Det. Lt. Reynolds (John Hoyt) questions Chris, and doesn’t seem to really believe her story of a stranger attacking her in her home and demanding jewels, but he doesn’t accuse her of anything … yet. The detective also questions Hannaford about the couple, and Hannaford tells him he’d be hard pressed to find a couple as happy as the Hunters.

To summarize the plot any further would be to give away too much. It should suffice to say that there’s more to the story than Chris originally reveals to the police, and the film ends with a sensational trial and plenty of wagging tongues.

The Unfaithful takes place mostly indoors, but there are a lot of great Los Angeles exteriors, too. If you’re a fan of vintage street cars, this movie is worth checking out just for them.

Ernest Haller’s cinematography is especially memorable. I really liked the dark, low-angle shot of Zachary Scott parking his car in his driveway and striding along the front walk of his home after receiving some terrible news. And during the trial, there’s a wonderful shot of a bloody knife being held over the murder photograph, then quickly moved to the left as an exhibit — but for just a moment it seems as if we are seeing a gruesome murder scene with a bloody knife poised over a corpse.

The screenplay of The Unfaithful, by James Gunn and crime novelist David Goodis, is excellently written, with realistic dialogue and characterizations, especially in Ann Sheridan’s scenes with Zachary Scott. As I said, it’s a bit anticlimactic, but the journey is worth it, and The Unfaithful is worth seeing despite a weak final reel. Incidentally, it’s an uncredited remake of William Wyler’s The Letter (1940), which was based on the 1927 play of the same name by W. Somerset Maugham.

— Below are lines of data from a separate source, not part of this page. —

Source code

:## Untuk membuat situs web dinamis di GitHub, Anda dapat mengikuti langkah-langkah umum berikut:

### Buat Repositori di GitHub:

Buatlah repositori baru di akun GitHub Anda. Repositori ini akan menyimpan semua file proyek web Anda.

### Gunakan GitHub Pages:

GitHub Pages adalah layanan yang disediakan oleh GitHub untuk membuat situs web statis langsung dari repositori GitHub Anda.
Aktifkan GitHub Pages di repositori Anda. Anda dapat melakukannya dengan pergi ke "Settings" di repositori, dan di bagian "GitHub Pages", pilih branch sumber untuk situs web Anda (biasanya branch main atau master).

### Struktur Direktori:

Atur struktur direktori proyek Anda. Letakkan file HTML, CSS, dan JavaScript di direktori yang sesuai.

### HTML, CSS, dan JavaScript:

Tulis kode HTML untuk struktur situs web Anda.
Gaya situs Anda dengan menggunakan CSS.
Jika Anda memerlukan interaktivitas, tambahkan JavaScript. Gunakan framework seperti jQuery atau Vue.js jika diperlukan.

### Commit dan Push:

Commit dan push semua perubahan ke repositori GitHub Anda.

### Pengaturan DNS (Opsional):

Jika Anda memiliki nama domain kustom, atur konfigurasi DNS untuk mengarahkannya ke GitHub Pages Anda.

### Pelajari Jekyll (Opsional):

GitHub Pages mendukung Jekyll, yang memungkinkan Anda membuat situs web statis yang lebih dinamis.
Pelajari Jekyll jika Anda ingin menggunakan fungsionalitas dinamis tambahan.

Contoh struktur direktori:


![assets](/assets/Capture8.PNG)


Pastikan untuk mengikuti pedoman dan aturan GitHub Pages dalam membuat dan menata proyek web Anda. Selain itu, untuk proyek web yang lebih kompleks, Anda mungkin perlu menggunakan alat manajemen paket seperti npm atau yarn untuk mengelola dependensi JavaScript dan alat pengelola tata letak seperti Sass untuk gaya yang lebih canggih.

Born to Kill (May 3, 1947)

Born to Kill
Born to Kill (1947)
Directed by Robert Wise
RKO Radio Pictures

Robert Wise’s Born to Kill has never been one of my favorite noirs. It regularly tops “best of” lists, and many film noir enthusiasts whom I respect love it, so I was hoping a fresh viewing would reveal something new to me.

Alas, for me it was still the same old flick. It’s an enjoyable picture, but it’s wildly melodramatic, there are subplots that never really go anywhere, and its over-the-top characters are mostly two-dimensional. The key to a great noir, like Billy Wilder’s Double Indemnity (1944), is the sense that it could happen to you, or to someone you know. No matter how outlandish the schemes in a film are, if they’re carried out by believable characters then I’m usually able to go along for the ride without asking too many questions.

Born to Kill tells the tale of a pair of sociopathic social climbers, the recently divorced Helen Brent (Claire Trevor) and the recently paroled Sam Wild (Lawrence Tierney). Their paths cross in Reno, the biggest little city in the world. Helen is there for a quickie divorce and Sam is there with his reedy little sidekick, Mart Waterman (Elisha Cook Jr.). Helen is staying at a boarding house run by the slovenly Mrs. Kraft (Esther Howard), who, when we first see her, is getting lit up on beer in the middle of the afternoon with the adenoidal tart Laury Palmer (Isabel Jewell).

After Laury goes on a date with dapper Danny Jaden (Tony Barrett) just to make the big lug she’s dating jealous, she invites Danny inside for a nightcap. When Danny goes to the kitchen, he finds Laury’s big lug waiting for him. It’s Sam Wild, of course, and his brutal killing of both Danny and Laury is the film’s high point. (Or the lurid low point, if you’re a prissy scold.) The sound of crickets in the background, the neatly manicured suburban lawns surrounding Mrs. Kraft’s boarding house, the dog barking in the background, and the uptempo swing music playing on the radio in the kitchen all lend a sense of immediacy and familiarity to the murder.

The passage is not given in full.